The company fell into a rocky patch in the last decade. It made combined losses of J$486 million in 2008 and 2009, but began clawing its way back in 2010, when it made J$19 million in profit.

It regressed to annual profit of J$6.3 million in 2011, but quadrupled that performance last year, to J$27 million, in the wake of a transformation of its stores to be more reflective of the look of Tru Value operations in the United States.

Coy, in the meantime, has delivered half-year profit of J$53.2 million for the period ending June 2013 off sales of J$3.3 billion.

Coy said the primary challenge at H&L when she became the boss in April 2012 was to improve return to shareholders.

"Internally, we have addressed cultural issues, placed the right people in the right jobs and people are highly motivated around the goal, which is to be market leaders," said Coy.

"Our working capital position has improved significantly. We are also again top of the mind among clients, both in agriculture and hardware."

Last year, the company launched 'Project New Day'. The idea behind it, said the CEO, was to start with a blank sheet and to refocus on building up the company up through revenue-enhancement initiatives.

"We have also cut the fat," she said.

"We implemented cross-functional teams, one focusing on revenue enhancement and the other on efficiencies, and then implemented the findings."

H&L revenues have surpassed $6 billion annually in the past two periods.

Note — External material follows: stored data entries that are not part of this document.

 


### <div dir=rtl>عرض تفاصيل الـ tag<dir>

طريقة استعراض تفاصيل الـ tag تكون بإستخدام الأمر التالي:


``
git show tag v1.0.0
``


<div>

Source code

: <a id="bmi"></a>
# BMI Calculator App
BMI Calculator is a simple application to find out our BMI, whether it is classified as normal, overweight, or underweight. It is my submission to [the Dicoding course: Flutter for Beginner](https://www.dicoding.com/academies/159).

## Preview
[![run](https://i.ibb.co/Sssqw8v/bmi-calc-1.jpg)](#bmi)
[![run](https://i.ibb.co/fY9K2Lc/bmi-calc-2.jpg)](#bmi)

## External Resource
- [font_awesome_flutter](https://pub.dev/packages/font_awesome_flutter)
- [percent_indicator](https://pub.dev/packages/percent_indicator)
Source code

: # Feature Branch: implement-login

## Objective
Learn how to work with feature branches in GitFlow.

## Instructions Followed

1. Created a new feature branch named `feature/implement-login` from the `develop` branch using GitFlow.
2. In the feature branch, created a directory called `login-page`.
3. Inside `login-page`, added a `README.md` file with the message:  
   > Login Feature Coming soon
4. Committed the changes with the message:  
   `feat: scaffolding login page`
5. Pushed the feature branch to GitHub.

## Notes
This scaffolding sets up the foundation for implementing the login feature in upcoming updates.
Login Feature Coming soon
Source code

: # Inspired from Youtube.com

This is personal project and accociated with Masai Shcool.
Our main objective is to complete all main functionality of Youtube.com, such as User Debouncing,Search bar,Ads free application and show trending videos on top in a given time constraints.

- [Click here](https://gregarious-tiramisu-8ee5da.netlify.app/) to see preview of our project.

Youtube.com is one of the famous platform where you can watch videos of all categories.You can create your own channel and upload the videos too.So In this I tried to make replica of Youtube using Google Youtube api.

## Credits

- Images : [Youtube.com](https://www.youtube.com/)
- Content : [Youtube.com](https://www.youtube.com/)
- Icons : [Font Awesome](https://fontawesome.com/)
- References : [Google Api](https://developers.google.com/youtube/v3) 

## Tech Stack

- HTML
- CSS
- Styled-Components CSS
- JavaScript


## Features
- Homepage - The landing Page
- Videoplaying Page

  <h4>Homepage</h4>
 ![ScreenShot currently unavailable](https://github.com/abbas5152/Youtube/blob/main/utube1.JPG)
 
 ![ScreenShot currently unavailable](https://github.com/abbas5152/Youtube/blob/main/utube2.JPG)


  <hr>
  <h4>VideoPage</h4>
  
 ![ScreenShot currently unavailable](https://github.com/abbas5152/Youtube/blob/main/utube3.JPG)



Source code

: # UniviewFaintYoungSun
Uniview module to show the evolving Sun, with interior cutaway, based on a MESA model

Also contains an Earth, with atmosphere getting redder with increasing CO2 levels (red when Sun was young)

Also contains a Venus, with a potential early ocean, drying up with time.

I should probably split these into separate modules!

Coy said that growth for the company will mean taking market share away from others in a sector which is fairly mature.

"It's pretty competitive. We just have to stay focused on executing if we want to stay ahead," she said.

GraceKennedy has two primary divisions - GK Finance and GK Food - and Coy says she has her eyes set on a senior position in GK Foods. The conglomerate earns revenue of J$61 billion across its global operations, with food sales contributing two-thirds of revenue. Retail accounts for 10 per cent.

"I have a passion for change management and have had to use these skills in all my jobs. Operations, compared to finance, is much more exciting. Seeing the change as it happens makes it even more so," she said.